→ **Exercise aim**: Please return only the lines from the one holding "diyerek kurcuklayayım dedim." through the one holding "dosyalarda gezinmek için.", exactly as they appear in the records below, both ends included.

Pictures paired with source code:
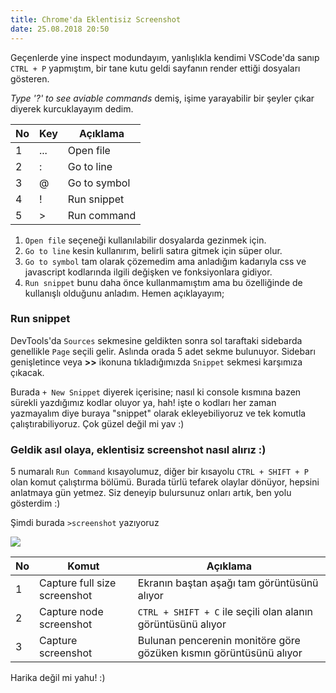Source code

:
 ```yaml
--- 
title: Chrome'da Eklentisiz Screenshot
date: 25.08.2018 20:50
---
```


Geçenlerde yine inspect modundayım, yanlışlıkla kendimi VSCode'da sanıp `CTRL + P` yapmıştım, bir tane kutu geldi sayfanın render ettiği dosyaları gösteren.  

*Type '?' to see aviable commands* demiş, işime yarayabilir bir şeyler çıkar diyerek kurcuklayayım dedim.

| No  | Key |   Açıklama    |
| --- | --- | ------------- |
| 1   |...  | Open file     |
| 2   |:	  | Go to line    |
| 3   |@	  | Go to symbol  |
| 4   |!	  | Run snippet   |
| 5   |>	  | Run command   |

1. `Open file` seçeneği kullanılabilir dosyalarda gezinmek için.  
2. `Go to line` kesin kullanırım, belirli satıra gitmek için süper olur.  
3. `Go to symbol` tam olarak çözemedim ama anladığım kadarıyla css ve javascript kodlarında ilgili değişken ve fonksiyonlara gidiyor.    
4. `Run snippet` bunu daha önce kullanmamıştım ama bu özelliğinde de kullanışlı olduğunu anladım. Hemen açıklayayım;

### Run snippet

DevTools'da `Sources` sekmesine geldikten sonra sol taraftaki sidebarda genellikle `Page` seçili gelir. Aslında orada 5 adet sekme bulunuyor. Sidebarı genişletince veya **>>** ikonuna tıkladığımızda `Snippet` sekmesi karşımıza çıkacak.

Burada `+ New Snippet` diyerek içerisine; nasıl ki console kısmına bazen sürekli yazdığımız kodlar oluyor ya, hah! işte o kodları her zaman yazmayalım diye buraya "snippet" olarak ekleyebiliyoruz ve tek komutla çalıştırabiliyoruz. Çok güzel değil mi yav :)


### Geldik asıl olaya, eklentisiz screenshot nasıl alırız :)

5 numaralı `Run Command` kısayolumuz, diğer bir kısayolu `CTRL + SHIFT + P` olan komut çalıştırma bölümü. Burada türlü tefarek olaylar dönüyor, hepsini anlatmaya gün yetmez. Siz deneyip bulursunuz onları artık, ben yolu gösterdim :)

Şimdi burada `>screenshot` yazıyoruz

![](https://i.hizliresim.com/aYR8RB.png)

| No | Komut                        | Açıklama                                                           |
|----| ---------------------------- | ------------------------------------------------------------------ |
|1   | Capture full size screenshot | Ekranın baştan aşağı tam görüntüsünü alıyor                        |
|2   | Capture node screenshot      | `CTRL + SHIFT + C` ile seçili olan alanın görüntüsünü alıyor       |
|3   | Capture screenshot           | Bulunan pencerenin monitöre göre gözüken kısmın görüntüsünü alıyor |


Harika değil mi yahu! :)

→ **Exercise result**:
*Type '?' to see aviable commands* demiş, işime yarayabilir bir şeyler çıkar diyerek kurcuklayayım dedim.

| No  | Key |   Açıklama    |
| --- | --- | ------------- |
| 1   |...  | Open file     |
| 2   |:	  | Go to line    |
| 3   |@	  | Go to symbol  |
| 4   |!	  | Run snippet   |
| 5   |>	  | Run command   |

1. `Open file` seçeneği kullanılabilir dosyalarda gezinmek için.  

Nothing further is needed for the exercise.